Sports

Lightning strike for provincial championship

The Langley Lightning were crowned midget provincial champions after a 3-2 win over Richmond in Windermere Valley. - submitted photo
The Langley Lightning were crowned midget provincial champions after a 3-2 win over Richmond in Windermere Valley.
— image credit: submitted photo

The Langley Lightning were likely running on fumes by the time the championship game rolled around.

The midget girls' hockey team was playing their sixth game in four days. And while  all teams faced that tough task, the Lightning had just 10 players and one goalie at their disposable.

But that could not slow the squad down, as they edged Richmond 3-2 in the gold-medal match at the provincial championships held in Windermere Valley this past week.

With the score tied at two in the second period, Sara Boehringer, one of the leading scorers all season, struck for the game winner.

Keara Graham had opened the scoring 34 seconds in, and Laura McPhedran had Langley's second goal.

"The girls were pretty gassed," admitted coach Vince Nelles. "Going from sea level to 2,600 feet above really took its toll.

"We felt sluggish."

But the Lightning overcame those obstacles to lay claim to the provincial banner for the Langley Girls Ice Hockey Association.

"To win was just incredible," Nelles said.

"I don't think there was a girl who wasn't crying; just a huge embrace and a hug," he said. "I have never been squeezed and crushed by 15 to 17 year-old girls so hard."

While most of the competition had a full bench to work with, Langley had just nine skaters and one goalie for the first game and their tenth player finally made it to the tournament during the second period of the first game after some travel headaches.

They were also out a back-up goaltender after she broke her collarbone in practice two days prior to the tournament.

With just six forwards and four defencemen, the players would be back on the ice every second shift.

"(Other teams) didn't think it was possible for us to last," Nelles admitted.

Even before the season began, the Lightning faced adversity.

A couple of players quit the team because they felt the Lightning were not going to win, Nelles said.
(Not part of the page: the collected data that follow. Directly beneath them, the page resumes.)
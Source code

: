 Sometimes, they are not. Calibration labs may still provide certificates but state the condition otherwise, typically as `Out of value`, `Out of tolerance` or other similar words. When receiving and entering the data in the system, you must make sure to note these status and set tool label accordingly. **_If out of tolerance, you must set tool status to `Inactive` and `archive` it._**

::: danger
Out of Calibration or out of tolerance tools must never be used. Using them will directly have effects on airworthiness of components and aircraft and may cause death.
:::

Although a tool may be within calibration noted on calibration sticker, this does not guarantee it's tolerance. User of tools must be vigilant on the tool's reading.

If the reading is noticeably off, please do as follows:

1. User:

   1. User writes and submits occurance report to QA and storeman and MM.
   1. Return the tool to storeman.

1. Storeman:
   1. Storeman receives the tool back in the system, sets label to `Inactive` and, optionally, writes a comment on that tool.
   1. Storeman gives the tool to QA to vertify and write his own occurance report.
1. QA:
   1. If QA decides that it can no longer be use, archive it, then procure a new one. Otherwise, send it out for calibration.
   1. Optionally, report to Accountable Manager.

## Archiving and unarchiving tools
And throughout the season, the team suffered a couple of season-ending injuries, depleting their roster.

But the coach said, despite an up and down season which saw them place fifth in league standings, he knew the Lightning were capable of going all the way.

It wasn't always easy — "they made mistakes, but they didn't repeat them, they turned those mistakes into lessons" — but they team displayed great hockey smarts.
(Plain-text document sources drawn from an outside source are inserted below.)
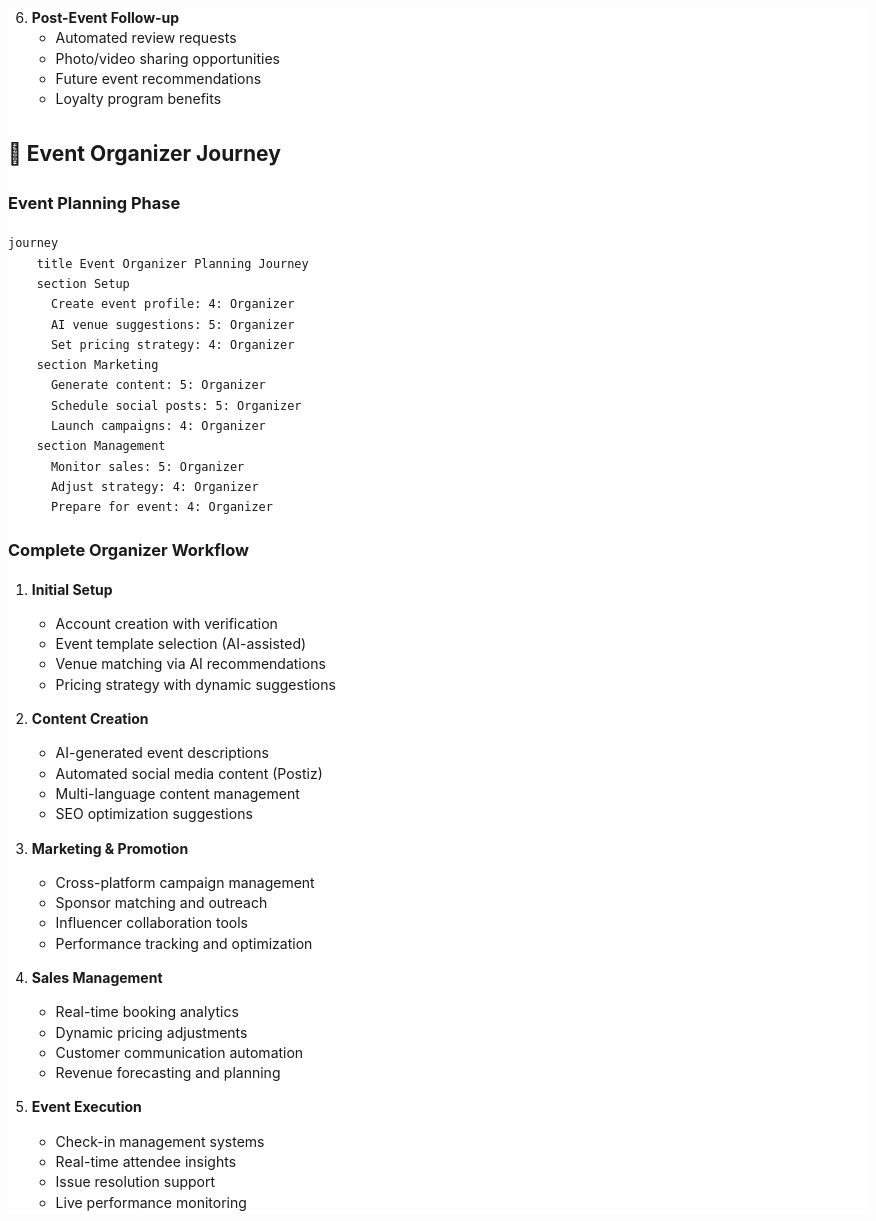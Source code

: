 6. **Post-Event Follow-up**
   - Automated review requests
   - Photo/video sharing opportunities
   - Future event recommendations
   - Loyalty program benefits

## 🏢 Event Organizer Journey

### Event Planning Phase
```mermaid
journey
    title Event Organizer Planning Journey
    section Setup
      Create event profile: 4: Organizer
      AI venue suggestions: 5: Organizer
      Set pricing strategy: 4: Organizer
    section Marketing
      Generate content: 5: Organizer
      Schedule social posts: 5: Organizer
      Launch campaigns: 4: Organizer
    section Management
      Monitor sales: 5: Organizer
      Adjust strategy: 4: Organizer
      Prepare for event: 4: Organizer
```

### Complete Organizer Workflow
1. **Initial Setup**
   - Account creation with verification
   - Event template selection (AI-assisted)
   - Venue matching via AI recommendations
   - Pricing strategy with dynamic suggestions

2. **Content Creation**
   - AI-generated event descriptions
   - Automated social media content (Postiz)
   - Multi-language content management
   - SEO optimization suggestions

3. **Marketing & Promotion**
   - Cross-platform campaign management
   - Sponsor matching and outreach
   - Influencer collaboration tools
   - Performance tracking and optimization

4. **Sales Management**
   - Real-time booking analytics
   - Dynamic pricing adjustments
   - Customer communication automation
   - Revenue forecasting and planning

5. **Event Execution**
   - Check-in management systems
   - Real-time attendee insights
   - Issue resolution support
   - Live performance monitoring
"That is what we were trying to do, if we can't outwork them in some areas, let's outsmart them," he said.

They opened the tournament with a 2-2 tie against Cranbrook, before defeating Kamloops 3-1.

Playing two games on the same day, the Lightning responded with a 3-1 win over Nanaimo and then a 5-0 victory over the host Windermere Valley squad.

That latter win was huge as the winner would have booked a spot in the championship final against Richmond.

Langley and Richmond still had a round-robin game to play on the tournament's final morning, but with both teams knowing they would see each other that night with the gold medal on the line, it was a fairly lackluster contest with Richmond prevailing 3-2.

The rematch, with the championship on the line, had the same score, but this time in Langley's favour.

The team received contributions from throughout the line-up on their march to the championship.

With back-up goaltender Brianna Tham out after suffering a broken collarbone two days before provincials, Kassandra Johnson was more than up to the challenge.

"She seemed to get stronger every game," Nelles said. "She just handled the pressure so well."

The defensive corps of Samantha Rogers, Amber Gudmundson, Christina Mavritsakis and Laura McPhedran got stronger as the tournament went on.

"In the beginning of the tournament, they rushed our hurried their decisions," he said. "But as the tournament went on, they made better and better decisions and didn't panic."

The coach's daughter, Alyssa Nelles, led by example as one of the team's leaders.

"If there was a shot that had to be blocked, or something needed to get done, she either did it, or made sure it got done," he said, adding his daughter had eight or nine fresh bruises from sacrificing her body.

The coach was also impressed by the play of undersized but speedy winger Samantha Schwartz, who was relentless on the forecheck, using her speed to generate pressure and turnovers.

"She had a tremendous amount of energy and great speed. She seemed to gain confidence the tougher the games got," he said.

The Lightning also got great contributions from Tessa Ratzlaff and Chelsea Wilson, a pair of bantam-aged players who chose to play a level up rather than go to Abbotsford since Langley did not have enough numbers to field a rep bantam squad.

Kaitlan McClurg, who has been out the majority of the season with a concussion, made the trip to provincials, helping out as a statistician.

Karly Knudsen and Rae-Ann McCarthy did not make the trip.